EXERCISE INPUT section start

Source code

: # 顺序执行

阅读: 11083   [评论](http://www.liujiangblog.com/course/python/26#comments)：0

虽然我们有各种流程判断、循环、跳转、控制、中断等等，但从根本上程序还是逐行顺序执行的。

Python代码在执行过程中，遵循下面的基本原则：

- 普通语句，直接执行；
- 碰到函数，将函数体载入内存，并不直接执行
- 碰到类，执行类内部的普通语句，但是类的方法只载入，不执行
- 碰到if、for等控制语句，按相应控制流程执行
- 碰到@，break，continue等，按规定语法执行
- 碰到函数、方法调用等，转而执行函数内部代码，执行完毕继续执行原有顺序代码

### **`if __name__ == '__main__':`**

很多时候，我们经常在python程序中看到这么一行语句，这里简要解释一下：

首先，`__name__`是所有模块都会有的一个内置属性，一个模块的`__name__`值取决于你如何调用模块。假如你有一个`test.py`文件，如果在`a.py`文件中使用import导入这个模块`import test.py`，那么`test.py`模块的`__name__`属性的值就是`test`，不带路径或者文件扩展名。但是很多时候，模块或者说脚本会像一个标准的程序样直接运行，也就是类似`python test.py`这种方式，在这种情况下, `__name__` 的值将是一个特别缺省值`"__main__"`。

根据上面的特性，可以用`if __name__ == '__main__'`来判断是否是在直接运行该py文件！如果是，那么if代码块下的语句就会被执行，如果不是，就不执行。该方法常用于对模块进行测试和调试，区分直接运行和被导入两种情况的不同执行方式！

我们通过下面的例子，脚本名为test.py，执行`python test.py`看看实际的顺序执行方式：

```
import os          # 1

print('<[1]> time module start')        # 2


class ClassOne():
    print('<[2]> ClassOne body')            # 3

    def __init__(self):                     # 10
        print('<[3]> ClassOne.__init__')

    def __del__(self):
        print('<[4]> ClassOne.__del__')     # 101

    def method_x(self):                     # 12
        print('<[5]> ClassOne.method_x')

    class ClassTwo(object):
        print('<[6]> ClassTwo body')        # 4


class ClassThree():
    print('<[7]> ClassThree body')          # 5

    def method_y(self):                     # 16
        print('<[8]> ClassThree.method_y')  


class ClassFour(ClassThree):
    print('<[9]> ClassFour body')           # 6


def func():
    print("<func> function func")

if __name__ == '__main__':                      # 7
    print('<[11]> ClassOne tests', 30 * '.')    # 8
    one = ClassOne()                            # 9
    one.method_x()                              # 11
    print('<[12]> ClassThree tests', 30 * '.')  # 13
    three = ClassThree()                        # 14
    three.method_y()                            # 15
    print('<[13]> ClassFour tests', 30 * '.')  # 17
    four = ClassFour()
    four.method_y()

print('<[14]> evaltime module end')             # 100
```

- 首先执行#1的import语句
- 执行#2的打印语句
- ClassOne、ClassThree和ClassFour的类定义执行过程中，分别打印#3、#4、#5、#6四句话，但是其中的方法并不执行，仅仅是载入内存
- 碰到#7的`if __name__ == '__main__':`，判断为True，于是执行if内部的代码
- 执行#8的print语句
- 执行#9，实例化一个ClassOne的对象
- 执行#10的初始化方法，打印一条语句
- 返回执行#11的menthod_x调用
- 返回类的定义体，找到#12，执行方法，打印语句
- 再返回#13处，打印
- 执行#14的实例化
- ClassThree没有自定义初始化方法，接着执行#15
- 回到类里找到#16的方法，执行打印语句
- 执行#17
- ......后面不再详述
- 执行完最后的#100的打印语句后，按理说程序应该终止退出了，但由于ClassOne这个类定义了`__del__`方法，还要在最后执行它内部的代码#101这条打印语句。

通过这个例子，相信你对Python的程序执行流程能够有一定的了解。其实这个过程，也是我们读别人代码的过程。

EXERCISE INPUT section end

YOUR INSTRUCTIONS: All lines with the word "碰到函数" are needed; pull them from the entries and copy each.

RESULT:
- 碰到函数，将函数体载入内存，并不直接执行
- 碰到函数、方法调用等，转而执行函数内部代码，执行完毕继续执行原有顺序代码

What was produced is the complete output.